As he came within a foot of Ivy, he could clearly see her house through two stubby pines. Without warning, she stopped cold. To keep from running her over, he clamped his hands on her waist. She jumped, unbalancing them both for a second. He steadied them then released her.
“Look,” she breathed, pointing at something in front of her.
He dragged his attention from the taut curve of her waist and followed her gaze to the patch of ground she indicated.
Sunlight filtered through the thickness of the trees, falling on a blackened pile of sticks. Gideon stepped around her and knelt over the remains of a campfire.
“Someone’s been here.” He touched the soggy wood. Because of all the rain, he couldn’t tell how recently.
“Do you think they’ll come back?” She moved closer, her skirts brushing his arm.
He stood. “If it’s the person causing trouble, yes.”
She wrapped her arms around herself, looking at the forest surrounding them. “Do you think someone is here right now?” she asked in a low voice.
He glanced down, seeing a flare of alarm in her eyes. She hid it well, but she was worried. He wanted to reassure her, which made him snort. He was hardly made for that.

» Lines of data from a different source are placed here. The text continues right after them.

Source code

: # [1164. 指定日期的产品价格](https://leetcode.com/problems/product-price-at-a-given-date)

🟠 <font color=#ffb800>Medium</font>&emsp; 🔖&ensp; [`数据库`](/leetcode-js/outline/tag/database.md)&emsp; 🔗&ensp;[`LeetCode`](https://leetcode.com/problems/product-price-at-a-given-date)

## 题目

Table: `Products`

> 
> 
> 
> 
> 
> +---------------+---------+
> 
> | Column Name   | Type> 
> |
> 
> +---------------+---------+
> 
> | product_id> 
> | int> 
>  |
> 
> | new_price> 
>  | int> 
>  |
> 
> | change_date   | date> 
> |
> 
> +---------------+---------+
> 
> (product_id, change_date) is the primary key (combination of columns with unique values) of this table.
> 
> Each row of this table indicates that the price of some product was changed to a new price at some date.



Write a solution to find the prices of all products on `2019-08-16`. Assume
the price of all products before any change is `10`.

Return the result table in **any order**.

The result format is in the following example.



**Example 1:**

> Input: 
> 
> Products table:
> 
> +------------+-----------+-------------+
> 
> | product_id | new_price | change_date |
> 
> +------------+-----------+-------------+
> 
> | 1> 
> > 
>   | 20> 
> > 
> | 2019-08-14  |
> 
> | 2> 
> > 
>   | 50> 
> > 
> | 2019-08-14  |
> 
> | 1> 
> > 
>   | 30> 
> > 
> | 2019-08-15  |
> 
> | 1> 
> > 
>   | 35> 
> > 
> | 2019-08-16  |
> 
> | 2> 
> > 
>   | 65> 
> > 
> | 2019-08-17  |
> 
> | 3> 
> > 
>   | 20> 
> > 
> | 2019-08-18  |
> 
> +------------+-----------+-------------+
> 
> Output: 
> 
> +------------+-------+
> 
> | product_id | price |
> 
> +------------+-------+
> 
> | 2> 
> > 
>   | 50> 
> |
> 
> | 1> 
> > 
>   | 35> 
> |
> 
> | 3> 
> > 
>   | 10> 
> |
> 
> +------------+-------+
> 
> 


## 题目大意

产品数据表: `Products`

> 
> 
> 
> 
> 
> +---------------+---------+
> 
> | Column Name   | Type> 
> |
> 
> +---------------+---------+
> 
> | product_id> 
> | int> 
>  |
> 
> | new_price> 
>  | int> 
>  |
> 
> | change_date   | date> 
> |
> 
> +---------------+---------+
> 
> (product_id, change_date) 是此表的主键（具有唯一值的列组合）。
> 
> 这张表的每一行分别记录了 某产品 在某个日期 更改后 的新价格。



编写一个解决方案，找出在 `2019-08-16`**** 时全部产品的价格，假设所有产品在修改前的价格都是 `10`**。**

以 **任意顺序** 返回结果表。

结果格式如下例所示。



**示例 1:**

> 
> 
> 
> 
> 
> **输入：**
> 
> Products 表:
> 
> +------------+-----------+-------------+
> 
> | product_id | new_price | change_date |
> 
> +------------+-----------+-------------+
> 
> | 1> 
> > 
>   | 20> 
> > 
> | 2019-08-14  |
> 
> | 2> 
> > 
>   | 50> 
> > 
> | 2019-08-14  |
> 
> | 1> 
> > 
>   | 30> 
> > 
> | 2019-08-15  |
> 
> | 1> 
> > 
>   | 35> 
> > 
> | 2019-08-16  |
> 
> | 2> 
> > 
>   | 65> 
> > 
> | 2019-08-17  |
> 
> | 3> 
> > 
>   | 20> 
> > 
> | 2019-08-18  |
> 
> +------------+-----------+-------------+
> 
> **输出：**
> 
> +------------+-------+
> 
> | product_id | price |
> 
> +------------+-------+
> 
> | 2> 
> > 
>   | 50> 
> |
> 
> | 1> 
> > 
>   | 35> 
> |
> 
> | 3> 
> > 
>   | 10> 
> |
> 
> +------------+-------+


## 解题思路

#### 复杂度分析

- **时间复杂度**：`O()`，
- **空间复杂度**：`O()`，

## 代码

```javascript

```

Still, he tried. “It’s so quiet that I think we would hear if anyone else was nearby, and I haven’t heard anything.”
She nodded, but her gaze darted around.
He focused again on the slant of light through the trees and stepped to the left, completely concealed behind a thick pine. From here, he could see Ivy’s house clearly. Everything, including the barn, the corral, the road leading to her home. Just like the drawings.
It was a perfect spot to observe the farm and matched the view of the illustrations.
Nerves taut with the same instinct that had kept him alive in prison, Gideon studied the ground then bent to pick up a broken pine branch. With his boot, he cleared a spot on the soft ground then laid the branch next to the tree where they stood.
“What are you doing?”
“If someone does come back, they’ll likely build a fire here again.” He anchored the wood on either end with small rocks. “Not only because it’s a perfect place to watch your house, but also because I doubt they’ll risk marking another spot.”
He checked the other side of the tree, pleased to discover the Powell farm wasn’t visible from there. “When they get in place, they’ll break the twig.”
“That’s smart,” she murmured, “but an animal could break it.”
“Yeah, but if a person does it, there will be some other sign of that. A boot print, marks on the tree maybe.”
“That means you’re going to have to check here every day.”
“Right.”
“We can take turns.”
“I’ll do it.”
“I can help.”
“Miss Ivy, your brother sent me here to do this job.”
“I’m helping,” she said baldly.
She might look softer than velvet and be a whole lot prettier than Smith, but she probably had every bit as much grit as her brother. And she might need it.
The dead horse and the campfire remains proved someone had been here. To frighten Ivy? Or for something worse?
Gideon had to find out. Which meant he wasn’t going anywhere, no matter how badly Ivy might want him to.